Thursday 4 June 2009

Ten Dying IT Skills

The main problem with the article Ten Dying IT Skills is sloppiness. The author, Linda Leung, is apparently not knowledgeable enough in the areas she writes about, hence the weird choice for list items, hence the complete mess in the explanation.

Take (3), for instance. ‘Microsoft eventually replaced J++ with Microsoft .Net.’ It is plain impossible to replace a language (J++) by a platform (.NET). J++ has been superseded by J#, MS VS 6.0 grew up to be become MS VS .NET, and the underlying infrastructure is CLI instead of JVM (if anyone cares). Even then, why is this a ‘dying skill’? One of the main design goals for J# was to make a language that would allow experienced Java programmers to develop software for .NET. If you possess a good knowledge of J++, it’s not a problem to find a job as a J# programmer.

Now take (6). She maintains that Extreme Programming is a dying skill, which is utter nonsense. From the article it seems that XP is dead since 2003. In reality, Agile Manifesto has been published in 2001 and the methodology only began blooming ever since. ‘Losing ground due to the proliferation of offshore outsourcing of applications development’ also seems unlikely—outsourcing or in-house development, but the software needs to be developed and go through its life-cycle, which is almost never waterfall nowadays. XP is not the only rapid application development/agile software development method, by the way, there’s also Scrum, DSDM, FDD and many others. Even on Twitter, look at @KentBeck, @WardCunningham, @RonJeffries, etc, they are all alive and kicking liek whoa. Look at Ruby on Rails, for crying out loud! If that’s not hot, I don’t know what is. In modern language engineering DSLs also tend to be produced in an iterative fashion.

Skip to (9). I fail to see how the conclusion that HTML is a dying skill is drawn from the fact that ‘good grasp of HTML isn't the only skill required of a Web developer’. Sure, it’s not the only one, but a crucial one. Yes, no-one is writing HTML in text editors anymore like we did ten and fifteen years ago. However, the value of validation and conformance has been understood and appreciated since then, and there are so many HTML embedded languages and technologies—like PHP or ASP—that are simply dangerous to use without HTML knowledge. Bottom line: HTML is not a dying skill, it’s an absolute must. A ‘web programmer’ that states (s)he doesn’t know HTML will never get it to a job interview, (s)he will be scratched out at the first line of HR folks by a big fat red marker. Don’t call us, we’ll call you (or maybe not).

And, finally, (10), the good old Cobol. Leave Cobol alone! Oops, I meant, stop bashing it! A lot of people have been talking for decades about how dead Cobol is, and those are the same people that use hole in the wall machines, ticket booking services and other Cobol applications on a daily basis.
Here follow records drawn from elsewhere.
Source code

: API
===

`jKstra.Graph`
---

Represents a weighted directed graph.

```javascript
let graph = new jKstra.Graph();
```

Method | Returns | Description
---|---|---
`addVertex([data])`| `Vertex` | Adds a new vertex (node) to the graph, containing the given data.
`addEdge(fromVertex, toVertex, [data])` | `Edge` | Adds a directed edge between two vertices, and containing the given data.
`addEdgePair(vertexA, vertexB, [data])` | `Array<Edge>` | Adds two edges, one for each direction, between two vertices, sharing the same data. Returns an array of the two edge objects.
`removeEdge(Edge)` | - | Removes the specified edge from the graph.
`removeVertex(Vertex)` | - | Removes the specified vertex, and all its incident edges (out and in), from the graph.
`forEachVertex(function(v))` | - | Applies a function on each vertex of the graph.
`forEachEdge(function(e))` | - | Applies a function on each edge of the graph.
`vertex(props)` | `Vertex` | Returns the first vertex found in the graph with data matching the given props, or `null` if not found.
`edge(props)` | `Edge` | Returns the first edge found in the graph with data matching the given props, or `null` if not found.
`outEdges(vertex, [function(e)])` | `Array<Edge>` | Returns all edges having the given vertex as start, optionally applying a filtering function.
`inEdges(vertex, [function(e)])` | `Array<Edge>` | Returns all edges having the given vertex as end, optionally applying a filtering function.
Their salary is surely being calculated either in Cobol or in ABAP (which is another step from Cobol to hell). Nobody seems to be aware that most business-critical software is run in Cobol. Why? Because it works. It just works. And I’m not talking about some legacy systems that maintenance programmers are afraid to touch—I’ve been to a couple of Cobol conferences and talked to people from industry (IBM, ABN AMRO, ING Group, Micro Focus, SOGETI, Getronics-PinkRoccade, etc), they are well aware of all pros and cons, and they want to stick to Cobol, at least for backend. SOA is not used to get rid of Cobol, but rather to support it and to introduce new interfaces to the same applications. New applications are being developed in Cobol, too. It takes a lot of time to train a Cobol programmer, and let’s be honest, it is not the most exciting job in the world, but there’s always a market for that, and Cobol programmers and mainframe experts are paid much, much better than Java programmers. Not the least reason for that is the constant lack of new blood.